If you are in acute distress, for example you are dealing with severe depression, intense anxiety, or trauma, your therapist may recommend starting with twice‑weekly sessions. This provides more support, closer monitoring, and faster adjustment of strategies during a difficult period [8].

Relief Mental Health similarly notes that some people benefit from multiple sessions per week when symptoms are intense or highly disruptive [5].

Adjusting frequency over time

As you make progress, frequency often shifts. A common pattern is:

  1. Start weekly, or more often if needed, to establish the relationship and get traction.
  2. Move to every other week as symptoms improve and you feel more stable.
  3. Eventually space out sessions further, or schedule “as needed” check‑ins, as you maintain gains.

The right frequency depends on symptom severity, treatment approach, stage of therapy, and practical realities like budget and schedule [8]. Your therapist should invite open feedback about how the pace feels for you and adjust together as needed.

The best session schedule is one that you can realistically keep and that supports steady, meaningful progress, not perfection.

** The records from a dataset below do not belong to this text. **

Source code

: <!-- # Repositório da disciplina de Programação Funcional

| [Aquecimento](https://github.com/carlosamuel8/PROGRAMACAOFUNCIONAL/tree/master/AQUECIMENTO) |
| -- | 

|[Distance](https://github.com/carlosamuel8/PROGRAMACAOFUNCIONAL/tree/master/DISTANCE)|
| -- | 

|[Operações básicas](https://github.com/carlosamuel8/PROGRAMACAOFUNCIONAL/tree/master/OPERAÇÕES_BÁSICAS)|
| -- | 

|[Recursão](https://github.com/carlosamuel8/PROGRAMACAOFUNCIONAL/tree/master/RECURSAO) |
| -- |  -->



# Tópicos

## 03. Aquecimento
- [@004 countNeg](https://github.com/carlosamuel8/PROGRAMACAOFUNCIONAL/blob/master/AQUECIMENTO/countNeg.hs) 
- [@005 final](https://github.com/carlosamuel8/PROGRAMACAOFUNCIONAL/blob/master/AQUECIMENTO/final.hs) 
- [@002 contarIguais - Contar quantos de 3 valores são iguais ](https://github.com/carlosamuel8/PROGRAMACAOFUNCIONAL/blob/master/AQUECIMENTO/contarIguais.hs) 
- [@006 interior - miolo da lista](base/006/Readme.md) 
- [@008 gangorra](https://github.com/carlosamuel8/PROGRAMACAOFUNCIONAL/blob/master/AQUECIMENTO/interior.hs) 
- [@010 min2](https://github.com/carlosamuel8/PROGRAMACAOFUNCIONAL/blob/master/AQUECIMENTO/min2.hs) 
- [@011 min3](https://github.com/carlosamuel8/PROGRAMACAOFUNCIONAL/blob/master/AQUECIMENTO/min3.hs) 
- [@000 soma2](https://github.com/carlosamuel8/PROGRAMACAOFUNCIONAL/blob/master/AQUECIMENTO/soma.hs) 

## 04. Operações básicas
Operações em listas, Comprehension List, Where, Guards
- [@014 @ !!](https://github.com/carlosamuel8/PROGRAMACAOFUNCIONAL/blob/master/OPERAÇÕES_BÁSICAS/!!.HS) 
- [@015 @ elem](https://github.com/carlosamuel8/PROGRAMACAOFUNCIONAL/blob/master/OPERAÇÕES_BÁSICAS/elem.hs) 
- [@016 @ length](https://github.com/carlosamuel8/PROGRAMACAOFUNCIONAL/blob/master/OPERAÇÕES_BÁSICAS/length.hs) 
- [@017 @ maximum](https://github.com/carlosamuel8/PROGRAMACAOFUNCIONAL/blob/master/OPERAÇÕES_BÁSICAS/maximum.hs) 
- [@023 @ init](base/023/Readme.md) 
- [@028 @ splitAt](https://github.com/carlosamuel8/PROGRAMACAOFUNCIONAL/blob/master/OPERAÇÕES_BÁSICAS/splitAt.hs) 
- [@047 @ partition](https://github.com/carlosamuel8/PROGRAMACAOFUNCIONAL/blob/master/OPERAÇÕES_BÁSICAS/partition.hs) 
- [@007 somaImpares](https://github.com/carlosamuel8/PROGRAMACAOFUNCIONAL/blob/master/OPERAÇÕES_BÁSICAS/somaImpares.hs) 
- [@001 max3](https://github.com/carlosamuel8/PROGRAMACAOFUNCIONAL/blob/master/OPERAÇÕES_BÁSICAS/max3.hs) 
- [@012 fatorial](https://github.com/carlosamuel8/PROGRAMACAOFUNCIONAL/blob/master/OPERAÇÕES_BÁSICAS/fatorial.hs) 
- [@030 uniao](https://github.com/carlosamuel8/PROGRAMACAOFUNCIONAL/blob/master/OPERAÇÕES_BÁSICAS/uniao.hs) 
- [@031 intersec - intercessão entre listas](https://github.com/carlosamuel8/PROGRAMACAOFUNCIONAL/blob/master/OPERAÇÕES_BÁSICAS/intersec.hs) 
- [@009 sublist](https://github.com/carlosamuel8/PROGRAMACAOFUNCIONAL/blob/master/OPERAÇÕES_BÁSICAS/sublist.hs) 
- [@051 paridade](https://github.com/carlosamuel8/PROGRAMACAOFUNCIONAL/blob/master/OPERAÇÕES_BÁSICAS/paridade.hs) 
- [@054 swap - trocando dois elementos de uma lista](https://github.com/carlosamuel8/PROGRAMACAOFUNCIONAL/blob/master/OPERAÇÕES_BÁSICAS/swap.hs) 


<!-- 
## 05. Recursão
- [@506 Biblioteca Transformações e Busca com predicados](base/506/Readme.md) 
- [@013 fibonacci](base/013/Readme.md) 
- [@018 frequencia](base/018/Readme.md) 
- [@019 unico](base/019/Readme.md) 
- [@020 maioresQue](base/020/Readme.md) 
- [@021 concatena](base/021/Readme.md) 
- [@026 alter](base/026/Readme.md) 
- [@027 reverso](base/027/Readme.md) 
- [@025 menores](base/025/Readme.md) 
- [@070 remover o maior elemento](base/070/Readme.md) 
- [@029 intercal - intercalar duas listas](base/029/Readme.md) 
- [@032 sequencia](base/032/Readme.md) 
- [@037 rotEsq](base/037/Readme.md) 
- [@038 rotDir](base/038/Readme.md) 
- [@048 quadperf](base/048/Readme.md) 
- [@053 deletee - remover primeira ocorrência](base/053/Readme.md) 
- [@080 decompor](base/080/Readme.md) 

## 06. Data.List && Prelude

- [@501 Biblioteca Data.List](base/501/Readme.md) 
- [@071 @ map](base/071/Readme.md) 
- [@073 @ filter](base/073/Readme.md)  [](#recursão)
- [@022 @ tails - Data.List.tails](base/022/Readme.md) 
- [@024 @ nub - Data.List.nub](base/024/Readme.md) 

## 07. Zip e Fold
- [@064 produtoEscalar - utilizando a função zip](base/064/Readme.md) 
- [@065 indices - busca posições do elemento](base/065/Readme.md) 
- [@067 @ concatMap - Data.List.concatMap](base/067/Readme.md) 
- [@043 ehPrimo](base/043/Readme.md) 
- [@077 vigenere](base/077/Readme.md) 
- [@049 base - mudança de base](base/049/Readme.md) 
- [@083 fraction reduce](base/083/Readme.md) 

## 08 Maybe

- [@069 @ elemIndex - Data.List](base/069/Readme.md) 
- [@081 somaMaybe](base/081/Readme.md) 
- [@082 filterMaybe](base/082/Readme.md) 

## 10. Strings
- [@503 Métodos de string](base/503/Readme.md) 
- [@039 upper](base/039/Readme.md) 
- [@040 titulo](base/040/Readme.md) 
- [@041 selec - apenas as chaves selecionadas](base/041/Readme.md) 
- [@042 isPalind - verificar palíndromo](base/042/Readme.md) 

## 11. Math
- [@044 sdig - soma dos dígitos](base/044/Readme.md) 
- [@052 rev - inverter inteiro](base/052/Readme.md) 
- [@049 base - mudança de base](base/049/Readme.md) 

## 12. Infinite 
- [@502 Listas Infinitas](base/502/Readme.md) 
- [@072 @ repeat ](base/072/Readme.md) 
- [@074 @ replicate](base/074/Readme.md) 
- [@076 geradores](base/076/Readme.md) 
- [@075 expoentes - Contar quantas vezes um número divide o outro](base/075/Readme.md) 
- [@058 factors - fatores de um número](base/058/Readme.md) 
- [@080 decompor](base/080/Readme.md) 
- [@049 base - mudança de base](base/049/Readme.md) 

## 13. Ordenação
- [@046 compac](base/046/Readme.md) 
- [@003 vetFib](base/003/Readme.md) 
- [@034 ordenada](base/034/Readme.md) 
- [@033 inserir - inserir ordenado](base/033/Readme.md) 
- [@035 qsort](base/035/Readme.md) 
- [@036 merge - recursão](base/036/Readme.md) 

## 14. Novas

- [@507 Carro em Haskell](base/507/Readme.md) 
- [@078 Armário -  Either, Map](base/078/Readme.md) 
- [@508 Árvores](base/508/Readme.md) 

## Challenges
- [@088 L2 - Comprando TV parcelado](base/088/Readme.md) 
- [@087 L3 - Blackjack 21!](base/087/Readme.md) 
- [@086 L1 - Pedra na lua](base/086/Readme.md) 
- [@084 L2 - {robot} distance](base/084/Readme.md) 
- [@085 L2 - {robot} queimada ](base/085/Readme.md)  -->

What typical ongoing sessions are like

After the first one or two appointments, individual therapy begins to follow a more predictable rhythm.

Session structure

In ongoing sessions you can expect to:

  • Review recent experiences since the last meeting
  • Talk about how you used skills or strategies you have been working on
  • Explore thoughts, feelings, and patterns that came up
  • Practice new coping tools or perspectives together
  • Check in on progress toward your goals

Rego Park Counseling describes this as reviewing recent experiences, practicing coping skills, tracking goal progress, and adjusting strategies, all at a pace that fits your needs and life circumstances [2].

The exact style will depend on your therapist’s orientation. For example, cognitive behavioral therapy might focus more on specific skills and thought patterns, while psychodynamic therapy might emphasize understanding deeper themes and relational patterns. Both can be provided within individual therapy for a wide variety of issues [1].

Between‑session work

You might be asked to:

  • Notice and write down specific thoughts or situations
  • Try new coping strategies in real‑life situations
  • Reflect on past experiences or current relationships
  • Practice relaxation or mindfulness techniques

These tasks are not tests. They are ways to make the work you do in the room apply directly to your everyday life, which is where you will see the most change.

How quickly you can usually start

How soon you can be seen after you decide to schedule individual therapy depends on a few factors:

  • Number of therapists at the practice
  • Demand for specific specialties or time slots
  • Whether you are open to in‑person, telehealth, or both
  • Your flexibility with days and times

Some large networks, like Thriveworks, emphasize flexible, convenient access and often have sooner openings, especially for telehealth services [4]. Smaller or highly specialized practices might have longer waitlists for preferred times but may still have earlier options if you can come during less requested hours.

Checking therapy appointment availability and indicating your flexibility when you inquire can improve your chances of getting started quickly.

When individual therapy is combined with other supports

Individual therapy often works best as part of a broader support plan. It can be combined with:

  • Psychiatric evaluation and medication when appropriate
  • Group therapy or skills groups
  • Couples or family therapy
  • Substance use counseling and recovery programs

Individual therapy can be short‑term and focused on an immediate concern or longer‑term to address more complex issues. It is also commonly combined with other treatments when someone has more than one mental or behavioral health need [1].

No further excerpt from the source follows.